Problem requirements: Extract the full set of records that follows, word for word.
▶
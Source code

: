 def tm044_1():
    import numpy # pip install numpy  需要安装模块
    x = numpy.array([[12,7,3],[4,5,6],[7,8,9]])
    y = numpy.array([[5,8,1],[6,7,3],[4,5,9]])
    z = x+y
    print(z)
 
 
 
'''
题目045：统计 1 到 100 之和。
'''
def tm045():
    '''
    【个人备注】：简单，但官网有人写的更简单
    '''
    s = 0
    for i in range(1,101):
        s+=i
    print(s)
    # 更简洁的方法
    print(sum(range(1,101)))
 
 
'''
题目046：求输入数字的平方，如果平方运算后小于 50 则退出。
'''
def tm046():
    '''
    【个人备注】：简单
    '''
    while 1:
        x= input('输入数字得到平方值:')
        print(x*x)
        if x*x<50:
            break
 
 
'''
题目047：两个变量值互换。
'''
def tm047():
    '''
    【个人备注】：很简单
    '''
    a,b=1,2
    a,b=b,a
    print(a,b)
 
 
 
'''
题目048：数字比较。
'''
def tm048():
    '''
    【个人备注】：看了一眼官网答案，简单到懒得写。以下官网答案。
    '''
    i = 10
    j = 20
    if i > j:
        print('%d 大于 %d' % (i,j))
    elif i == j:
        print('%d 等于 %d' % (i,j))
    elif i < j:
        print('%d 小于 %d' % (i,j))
◀
Exercise output:
Source code

: def tm044_1():
    import numpy # pip install numpy  需要安装模块
    x = numpy.array([[12,7,3],[4,5,6],[7,8,9]])
    y = numpy.array([[5,8,1],[6,7,3],[4,5,9]])
    z = x+y
    print(z)
 
 
 
'''
题目045：统计 1 到 100 之和。
'''
def tm045():
    '''
    【个人备注】：简单，但官网有人写的更简单
    '''
    s = 0
    for i in range(1,101):
        s+=i
    print(s)
    # 更简洁的方法
    print(sum(range(1,101)))
 
 
'''
题目046：求输入数字的平方，如果平方运算后小于 50 则退出。
'''
def tm046():
    '''
    【个人备注】：简单
    '''
    while 1:
        x= input('输入数字得到平方值:')
        print(x*x)
        if x*x<50:
            break
 
 
'''
题目047：两个变量值互换。
'''
def tm047():
    '''
    【个人备注】：很简单
    '''
    a,b=1,2
    a,b=b,a
    print(a,b)
 
 
 
'''
题目048：数字比较。
'''
def tm048():
    '''
    【个人备注】：看了一眼官网答案，简单到懒得写。以下官网答案。
    '''
    i = 10
    j = 20
    if i > j:
        print('%d 大于 %d' % (i,j))
    elif i == j:
        print('%d 等于 %d' % (i,j))
    elif i < j:
        print('%d 小于 %d' % (i,j))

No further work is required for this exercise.